While constructing a mold I have to keep a hold on where I am in terms of what I see the finished piece to be. I use marks on the plaster, measuring sticks and various methods of keeping track. Mostly though, it’s in my mind. I prefer to only work on constructing a mold until it’s finished and not other tasks in the studio. It would be easy to lose track of where I am in the mold making. I can’t really see into the mold as it is built up.

I use many other materials in the construction of my molds. Pieces of card stock, foam, cloth, wood etc all to assist creating shapes that I could not do otherwise. I have also developed means of moving very large pieces after they are slip cast onto drying boards and then shelves that get fired (a freshly slipcase piece while still green or not fired yet is extremely fragile-one reason you don’t see pieces even as large as mine being slipcast-almost impossible to move). I use systems I borrow from my construction work. For example needle beams and various ways of shoring heavy buildings.

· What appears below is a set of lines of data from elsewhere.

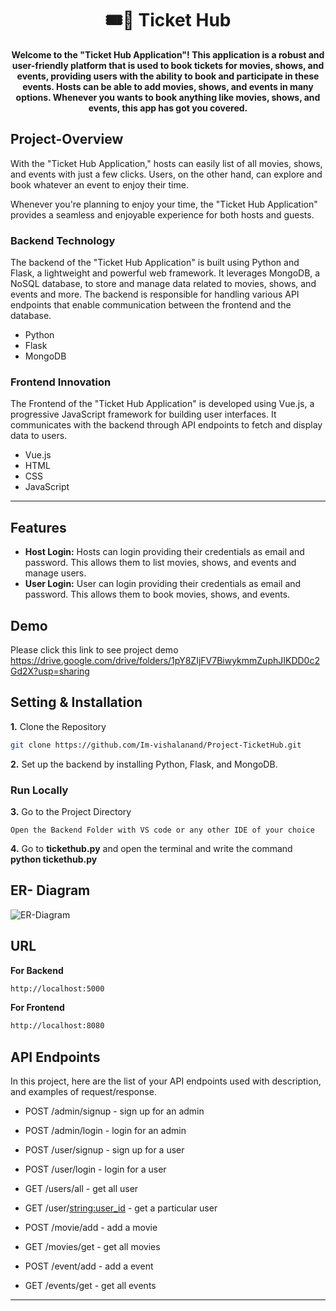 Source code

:<h1 align="center">🎟️🎫 Ticket Hub</h1>

<p align="center">
  <b>Welcome to the "Ticket Hub Application"! This application is a robust and user-friendly platform that is used to book tickets for movies, shows, and events, providing users with the ability to book and participate in these events. Hosts can be able to add movies, shows, and events in many options. Whenever you wants to book anything like movies, shows, and events, this app has got you covered.</b>
</p>

## Project-Overview

With the "Ticket Hub Application," hosts can easily list of all movies, shows, and events with just a few clicks. Users, on the other hand, can explore and book whatever an event to enjoy their time.

Whenever you're planning to enjoy your time, the "Ticket Hub Application" provides a seamless and enjoyable experience for both hosts and guests.

### Backend Technology
The backend of the "Ticket Hub Application" is built using Python and Flask, a lightweight and powerful web framework. It leverages MongoDB, a NoSQL database, to store and manage data related to movies, shows, and events and more. The backend is responsible for handling various API endpoints that enable communication between the frontend and the database.
- Python
- Flask
- MongoDB

### Frontend Innovation
The Frontend of the "Ticket Hub Application" is developed using Vue.js, a progressive JavaScript framework for building user interfaces. It communicates with the backend through API endpoints to fetch and display data to users.
- Vue.js
- HTML
- CSS
- JavaScript

---
## Features
- **Host Login:** Hosts can login providing their credentials as email and password. This allows them to list movies, shows, and events and manage users.
- **User Login:** User can login providing their credentials as email and password. This allows them to book movies, shows, and events.

## Demo
Please click this link to see project demo <br>
https://drive.google.com/drive/folders/1pY8ZIjFV7BiwykmmZuphJIKDD0c2Gd2X?usp=sharing

<!-- ## Getting_Started
### To get started with the "Hotel Renting App", follow these steps:
**1.** Clone the repository from GitHub. <br>
**2.** Set up the backend by installing Python, Flask, and MongoDB.</br>
**3.** Open this Repository with VS code or any other IDE of your choice.</br>
**4.** Go to the ***tickethub.py*** inside this repo and run it locally.(It will start the backend server).</br>
**5.** click this to start frontend '/' </br>
**6.** Access the app through your web browser and start exploring the website for movies, shows, and events or listing same as a host!</br> -->

## Setting & Installation 

**1.** Clone the Repository

```bash
git clone https://github.com/Im-vishalanand/Project-TicketHub.git
```
**2.** Set up the backend by installing Python, Flask, and MongoDB.

### Run Locally

**3.** Go to the Project Directory

```bas
Open the Backend Folder with VS code or any other IDE of your choice
```

**4.** Go to **tickethub.py** and open the terminal and write the command **python tickethub.py**


## ER- Diagram
![ER-Diagram](https://github.com/Im-vishalanand/Project-TicketHub/assets/108060013/32022a8f-2e4c-4f80-8bb6-7955b089912e)

## URL
**For Backend**

```bash
http://localhost:5000
```

**For Frontend**

```bash
http://localhost:8080
```

## API Endpoints
In this project, here are the list of your API endpoints used with description, and examples of request/response.

- POST /admin/signup - sign up for an admin
- POST /admin/login - login for an admin

- POST /user/signup - sign up for a user
- POST /user/login - login for a user
- GET /users/all - get all user
- GET /user/<string:user_id> - get a particular user

- POST /movie/add - add a movie
- GET /movies/get - get all movies

- POST /event/add - add a event
- GET /events/get - get all events


---
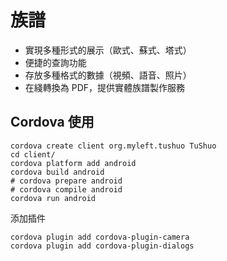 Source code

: # 族譜

- 實現多種形式的展示（歐式、蘇式、塔式）
- 便捷的查詢功能
- 存放多種格式的數據（視頻、語音、照片）
- 在綫轉換為 PDF，提供實體族譜製作服務

## Cordova 使用

```shell
cordova create client org.myleft.tushuo TuShuo
cd client/
cordova platform add android
cordova build android
# cordova prepare android
# cordova compile android
cordova run android
```

添加插件
```shell
cordova plugin add cordova-plugin-camera
cordova plugin add cordova-plugin-dialogs
```
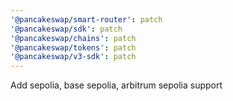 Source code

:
 ```yaml
---
'@pancakeswap/smart-router': patch
'@pancakeswap/sdk': patch
'@pancakeswap/chains': patch
'@pancakeswap/tokens': patch
'@pancakeswap/v3-sdk': patch
---
```


Add sepolia, base sepolia, arbitrum sepolia support

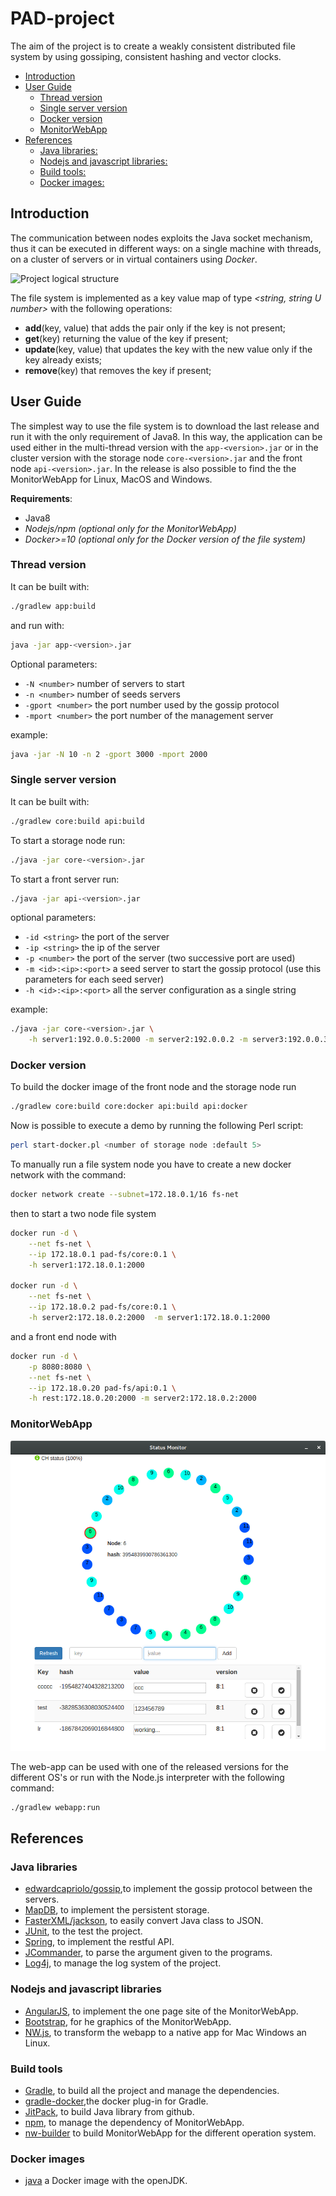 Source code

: # PAD-project

The aim of the project is to create a weakly consistent distributed file system by using gossiping, consistent hashing and vector clocks.

<!-- TOC depthFrom:2 depthTo:6 withLinks:1 updateOnSave:1 orderedList:0 -->

- [Introduction](#introduction)
- [User Guide](#user-guide)
	- [Thread version](#thread-version)
	- [Single server version](#single-server-version)
	- [Docker version](#docker-version)
	- [MonitorWebApp](#monitorwebapp)
- [References](#references)
	- [Java libraries:](#java-libraries)
	- [Nodejs and javascript libraries:](#nodejs-and-javascript-libraries)
	- [Build tools:](#build-tools)
	- [Docker images:](#docker-images)

<!-- /TOC -->

## Introduction


The communication between nodes exploits the Java socket mechanism, thus it can be executed in different ways: on a single machine with threads, on a cluster of servers or in virtual containers using *Docker*.

![Project logical structure](./report/img/pad-logic.png)

The file system is implemented as a key value map of type *<string, string U number>* with the following operations:

- **add**(key, value) that adds the pair only if the key is not present;
- **get**(key) returning the value of the key if present;
- **update**(key, value) that updates the key with the new value only if the key already exists;
- **remove**(key) that removes the key if present;


## User Guide
The simplest way to use the file system is to download the last release and run it with the only requirement of Java8. In this way, the application can be used either in the multi-thread version with the `app-<version>.jar` or in the cluster version with the storage node `core-<version>.jar` and the front node `api-<version>.jar`.
In the release is also possible to find the the MonitorWebApp for Linux, MacOS and Windows.


**Requirements**:

- Java8
- *Nodejs/npm (optional only for the MonitorWebApp)*
- *Docker>=10 (optional only for the Docker version of the file system)*


### Thread version
It can be built with:
```bash
./gradlew app:build
```
and run with:
```bash
java -jar app-<version>.jar
```
Optional parameters:

- `-N <number>` number of servers to start
- `-n <number>` number of seeds servers
- `-gport <number>` the port number used by the gossip protocol
- `-mport <number>` the port number of the management server

example:

```bash
java -jar -N 10 -n 2 -gport 3000 -mport 2000
```

### Single server version
It can be built with:
```bash
./gradlew core:build api:build
```

To start a storage node run:
```bash
./java -jar core-<version>.jar
```

To start a front server run:
```bash
./java -jar api-<version>.jar
```

optional parameters:

- `-id <string>` the port of the server
- `-ip <string>` the ip of the server
- `-p <number>` the port of the server (two successive port are used)
- `-m <id>:<ip>:<port>` a seed server to start the gossip protocol (use this parameters for each seed server)
- `-h <id>:<ip>:<port>` all the server configuration as a single string

example:
```bash
./java -jar core-<version>.jar \
    -h server1:192.0.0.5:2000 -m server2:192.0.0.2 -m server3:192.0.0.3
```

### Docker version
To build the docker image of the front node and the storage node run
```bash
./gradlew core:build core:docker api:build api:docker
```

Now is possible to execute a demo by running the following Perl script:
```bash
perl start-docker.pl <number of storage node :default 5>
```

To manually run a file system node you have to create a new docker network with the command:

```bash
docker network create --subnet=172.18.0.1/16 fs-net
```
then to start a two node file system
```bash
docker run -d \
    --net fs-net \
    --ip 172.18.0.1 pad-fs/core:0.1 \
    -h server1:172.18.0.1:2000

docker run -d \
    --net fs-net \
    --ip 172.18.0.2 pad-fs/core:0.1 \
    -h server2:172.18.0.2:2000  -m server1:172.18.0.1:2000
```

and a front end node with
```bash
docker run -d \
    -p 8080:8080 \
    --net fs-net \
    --ip 172.18.0.20 pad-fs/api:0.1 \
    -h rest:172.18.0.20:2000 -m server2:172.18.0.2:2000
```

### MonitorWebApp
![screen-shoot of the MonitorWebApp](./report/img/webapp.png  "Project logical structure")

The web-app can be used with one of the released versions for the different OS's or run with the Node.js interpreter with the following command:

```bash
./gradlew webapp:run
```

## References
### Java libraries

- [edwardcapriolo/gossip](https://github.com/edwardcapriolo/gossip),to implement the gossip protocol between the servers.
- [MapDB](http://www.mapdb.org/), to implement the persistent storage.
- [FasterXML/jackson](https://github.com/FasterXML/jackson), to easily convert Java class to JSON.
- [JUnit](http://junit.org/), to the test the project.
- [Spring](https://spring.io/), to implement the restful API.
- [JCommander](http://jcommander.org/), to parse the argument given to the programs.
- [Log4j](http://logging.apache.org/log4j/2.x/), to manage the log system of the project.


### Nodejs and javascript libraries

- [AngularJS](https://angularjs.org/), to implement the one page site of the MonitorWebApp.
- [Bootstrap](http://getbootstrap.com/), for he graphics of the MonitorWebApp.
- [NW.js](http://nwjs.io/), to transform the webapp to a native app for Mac Windows an Linux.


### Build tools

- [Gradle](https://gradle.org/), to build all the project and manage the dependencies.
- [gradle-docker](https://github.com/Transmode/gradle-docker),the docker plug-in for Gradle.
- [JitPack](https://jitpack.io), to build Java library from github.
- [npm](https://www.npmjs.com/), to manage the dependency of MonitorWebApp.
- [nw-builder](https://github.com/nwjs/nw-builder) to build MonitorWebApp for the different operation system.


### Docker images

- [java](https://hub.docker.com/_/java/) a Docker image with the openJDK.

Started in building when I was 15 and this year I’m turning 55.

I grew up north of Duluth, Mn, in the country on a 40 acre homestead. My first years working were mostly in carpentry. I learned carpentry, then management as a foreman and finally into project management. I have been working in NYC since ’96 as a project manager for a general contracting firm. Most of my projects are townhouse full renovations in Manhattan.

The take away from all I’ve done is that I’m mostly self taught. I love problem solving. Working with Architects and designers to take their visions from drawings to reality. I have a knack for spatial reasoning, sequencing projects and managing others.


Spent roughly 1 year learning clay hand building.

Had 3 years of slipcasting when I learned the basics of plaster mold making. I made a lot of molds with just about anything I could get my hands on to test myself and push the limits of plaster. Also learned the basics of working with slipcasting clay.

Somewhere around the end of 2015 I started inventing my modular mold making systems. During the last 4 years I have been focusing most of my attention on developing my processes with modular molds.  Have been making what would be considered fine art with a hint of semi-functional collectable design.